Natasha tengah berada di pertengahan anak tangga kala dia mendengar pertanyaan Merry yang ditujukan pada Satria.

Suaminya menggeleng. Alis Natasha bertautan satu sama lain. Dia jadi bertanya-tanya dalam hati apa yang sebenarnya dibicarakan oleh Satria dan Merry.

Semakin Natasha menuruni anak tangga, suara percakapan Merry dan Satria semakin jelas. Dadanya menjadi berdebar-debar menunggu percakapan selanjutnya dari kedua orang yang dia cintai itu.

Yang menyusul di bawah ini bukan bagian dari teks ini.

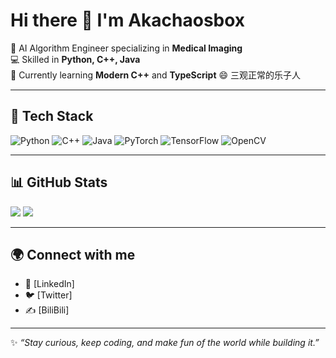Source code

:   # Hi there 👋 I'm Akachaosbox

🔭 AI Algorithm Engineer specializing in **Medical Imaging**  
💻 Skilled in **Python, C++, Java**  
🌱 Currently learning **Modern C++**  and **TypeScript**
😄 三观正常的乐子人  

---

## 🚀 Tech Stack
![Python](https://img.shields.io/badge/Python-3776AB?style=for-the-badge&logo=python&logoColor=white)
![C++](https://img.shields.io/badge/C++-00599C?style=for-the-badge&logo=cplusplus&logoColor=white)
![Java](https://img.shields.io/badge/Java-ED8B00?style=for-the-badge&logo=openjdk&logoColor=white)
![PyTorch](https://img.shields.io/badge/PyTorch-EE4C2C?style=for-the-badge&logo=pytorch&logoColor=white)
![TensorFlow](https://img.shields.io/badge/TensorFlow-FF6F00?style=for-the-badge&logo=tensorflow&logoColor=white)
![OpenCV](https://img.shields.io/badge/OpenCV-5C3EE8?style=for-the-badge&logo=opencv&logoColor=white)

---

## 📊 GitHub Stats
<img src="https://github-readme-stats.vercel.app/api/top-langs/?username=akachammile&layout=compact&theme=radical" />
<img src="https://github-readme-stats.vercel.app/api?username=akachammile&show_icons=true&theme=radical" />



---
## 🌍 Connect with me
- 💼 [LinkedIn]
- 🐦 [Twitter]
- ✍️ [BiliBili]

---

✨ *“Stay curious, keep coding, and make fun of the world while building it.”*  
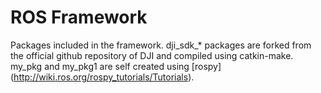 # ROS Framework

Packages included in the framework. dji_sdk_* packages are forked from the official github repository of DJI and compiled using catkin-make. my_pkg and my_pkg1 are self created using [rospy] (http://wiki.ros.org/rospy_tutorials/Tutorials). 
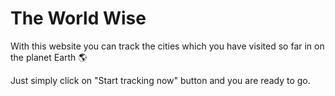 # The World Wise

With this website you can track the cities which you have visited so far in on the planet Earth 🌎

Just simply click on "Start tracking now" button and you are ready to go.
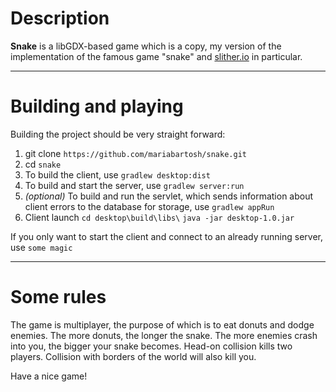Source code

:  # Description
 **Snake** is a libGDX-based game which is a copy, my version of the implementation of the famous game "snake" and [slither.io](http://slither.io/) in particular.
*****
# Building and playing
Building the project should be very straight forward:

1. git clone `https://github.com/mariabartosh/snake.git`
2. cd `snake`
3. To build the client, use `gradlew desktop:dist`
4. To build and start the server, use `gradlew server:run`
5. *(optional)* To build and run the servlet, which sends information about client errors to the database for storage, use `gradlew appRun`
6. Client launch 
`cd desktop\build\libs\`
`java -jar desktop-1.0.jar`

If you only want to start the client and connect to an already running server, use `some magic`
*****
# Some rules
The game is multiplayer, the purpose of which is to eat donuts and dodge enemies.
The more donuts, the longer the snake. The more enemies crash into you, the bigger your snake becomes. Head-on collision kills two players. Collision with borders of the world will also kill you. 

Have a nice game!
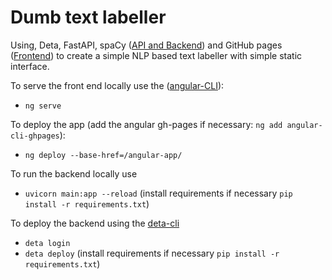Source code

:# Dumb text labeller
Using, Deta, FastAPI, spaCy ([API and Backend](https://2nugwu.deta.dev/docs)) and GitHub pages ([Frontend](https://jameshtwose.github.io/dumb_news/)) to create a simple NLP based text labeller with simple static interface. 

To serve the front end locally use the ([angular-CLI](https://angular.io/guide/setup-local)):

- `ng serve`

To deploy the app (add the angular gh-pages if necessary: `ng add angular-cli-ghpages`):

- `ng deploy --base-href=/angular-app/`

To run the backend locally use
- `uvicorn main:app --reload` (install requirements if necessary `pip install -r requirements.txt`)

To deploy the backend using the [deta-cli](https://docs.deta.sh/docs/cli/install)

- `deta login`
- `deta deploy` (install requirements if necessary `pip install -r requirements.txt`)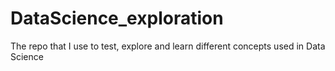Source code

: # DataScience_exploration
The repo that I use to test, explore and learn different concepts used in Data Science
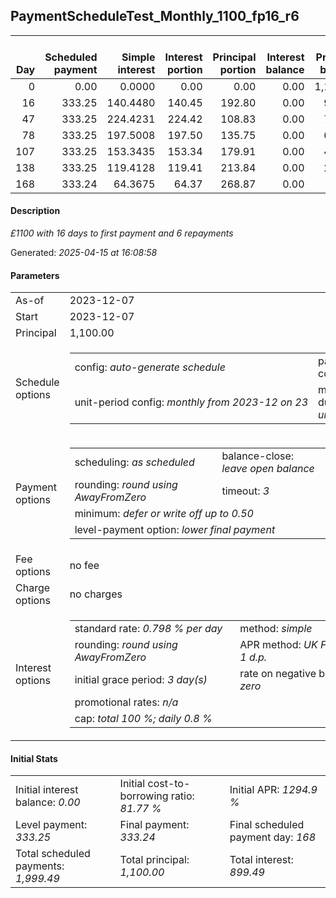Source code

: <h2>PaymentScheduleTest_Monthly_1100_fp16_r6</h2><table><thead style="vertical-align: bottom;"><th style="text-align: right;">Day</th><th style="text-align: right;">Scheduled payment</th><th style="text-align: right;">Simple interest</th><th style="text-align: right;">Interest portion</th><th style="text-align: right;">Principal portion</th><th style="text-align: right;">Interest balance</th><th style="text-align: right;">Principal balance</th><th style="text-align: right;">Total simple interest</th><th style="text-align: right;">Total interest</th><th style="text-align: right;">Total principal</th></thead><tr style="text-align: right;"><td class="ci00">0</td><td class="ci01" style="white-space: nowrap;">0.00</td><td class="ci02">0.0000</td><td class="ci03">0.00</td><td class="ci04">0.00</td><td class="ci05">0.00</td><td class="ci06">1,100.00</td><td class="ci07">0.0000</td><td class="ci08">0.00</td><td class="ci09">0.00</td></tr><tr style="text-align: right;"><td class="ci00">16</td><td class="ci01" style="white-space: nowrap;">333.25</td><td class="ci02">140.4480</td><td class="ci03">140.45</td><td class="ci04">192.80</td><td class="ci05">0.00</td><td class="ci06">907.20</td><td class="ci07">140.4480</td><td class="ci08">140.45</td><td class="ci09">192.80</td></tr><tr style="text-align: right;"><td class="ci00">47</td><td class="ci01" style="white-space: nowrap;">333.25</td><td class="ci02">224.4231</td><td class="ci03">224.42</td><td class="ci04">108.83</td><td class="ci05">0.00</td><td class="ci06">798.37</td><td class="ci07">364.8711</td><td class="ci08">364.87</td><td class="ci09">301.63</td></tr><tr style="text-align: right;"><td class="ci00">78</td><td class="ci01" style="white-space: nowrap;">333.25</td><td class="ci02">197.5008</td><td class="ci03">197.50</td><td class="ci04">135.75</td><td class="ci05">0.00</td><td class="ci06">662.62</td><td class="ci07">562.3719</td><td class="ci08">562.37</td><td class="ci09">437.38</td></tr><tr style="text-align: right;"><td class="ci00">107</td><td class="ci01" style="white-space: nowrap;">333.25</td><td class="ci02">153.3435</td><td class="ci03">153.34</td><td class="ci04">179.91</td><td class="ci05">0.00</td><td class="ci06">482.71</td><td class="ci07">715.7154</td><td class="ci08">715.71</td><td class="ci09">617.29</td></tr><tr style="text-align: right;"><td class="ci00">138</td><td class="ci01" style="white-space: nowrap;">333.25</td><td class="ci02">119.4128</td><td class="ci03">119.41</td><td class="ci04">213.84</td><td class="ci05">0.00</td><td class="ci06">268.87</td><td class="ci07">835.1282</td><td class="ci08">835.12</td><td class="ci09">831.13</td></tr><tr style="text-align: right;"><td class="ci00">168</td><td class="ci01" style="white-space: nowrap;">333.24</td><td class="ci02">64.3675</td><td class="ci03">64.37</td><td class="ci04">268.87</td><td class="ci05">0.00</td><td class="ci06">0.00</td><td class="ci07">899.4957</td><td class="ci08">899.49</td><td class="ci09">1,100.00</td></tr></table><p><h4>Description</h4><i>£1100 with 16 days to first payment and 6 repayments</i></p><p>Generated: <i>2025-04-15 at 16:08:58</i></p><h4>Parameters</h4><table><tr><td>As-of</td><td>2023-12-07</td></tr><tr><td>Start</td><td>2023-12-07</td></tr><tr><td>Principal</td><td>1,100.00</td></tr><tr><td>Schedule options</td><td><table><tr><td>config: <i>auto-generate schedule</i></td><td>payment count: <i>6</i></td></tr><tr><td style="white-space: nowrap;">unit-period config: <i>monthly from 2023-12 on 23</i></td><td>max duration: <i>unlimited</i></td></tr></table></td></tr><tr><td>Payment options</td><td><table><tr><td>scheduling: <i>as scheduled</i></td><td>balance-close: <i>leave&nbsp;open&nbsp;balance</i></td></tr><tr><td>rounding: <i>round using AwayFromZero</i></td><td>timeout: <i>3</i></td></tr><tr><td colspan='2'>minimum: <i>defer&nbsp;or&nbsp;write&nbsp;off&nbsp;up&nbsp;to&nbsp;0.50</i></td></tr><tr><td colspan='2'>level-payment option: <i>lower&nbsp;final&nbsp;payment</i></td></tr></table></td></tr><tr><td>Fee options</td><td>no fee</td></tr><tr><td>Charge options</td><td>no charges</td></tr><tr><td>Interest options</td><td><table><tr><td>standard rate: <i>0.798 % per day</i></td><td>method: <i>simple</i></td></tr><tr><td>rounding: <i>round using AwayFromZero</i></td><td>APR method: <i>UK FCA to 1 d.p.</i></td></tr><tr><td>initial grace period: <i>3 day(s)</i></td><td>rate on negative balance: <i>zero</i></td></tr><tr><td colspan="2">promotional rates: <i><i>n/a</i></i></td></tr><tr><td colspan="2">cap: <i>total 100 %; daily 0.8 %</td></tr></table></td></tr></table><h4>Initial Stats</h4><table><tr><td>Initial interest balance: <i>0.00</i></td><td>Initial cost-to-borrowing ratio: <i>81.77 %</i></td><td>Initial APR: <i>1294.9 %</i></td></tr><tr><td>Level payment: <i>333.25</i></td><td>Final payment: <i>333.24</i></td><td>Final scheduled payment day: <i>168</i></td></tr><tr><td>Total scheduled payments: <i>1,999.49</i></td><td>Total principal: <i>1,100.00</i></td><td>Total interest: <i>899.49</i></td></tr></table>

"Harusnya Natasha tahu. Sebab dia 'kan nantinya tetep akan ikut kamu pulang. Walau bagaimanapun tempat dia bukan di sini nemenin mama. Tapi selalu ada di sisi kamu, Sat."

"Tapi menurut aku, Natasha lebih nyaman di sini sama-sama Mama dan Mas Devin, Ma." Satria berusaha membujuk Merry.

Tepat saat Merry akan menjawab, Natasha telah ada di ruang makan. Gadis itu berdiri tidak jauh dari meja dan kursi yang tersusun tempat keluarganya duduk menanti dia untuk bergabung menyantap sarapan pagi.

Merasakan kehadiran Natasha, Merry menoleh. "Nah, ni anaknya udah bangun. Kamu tanyain dulu deh mending anaknya mau nggak ditinggal?"

Natasha mendadak terdiam di tempatnya berdiri. Dia terperangah.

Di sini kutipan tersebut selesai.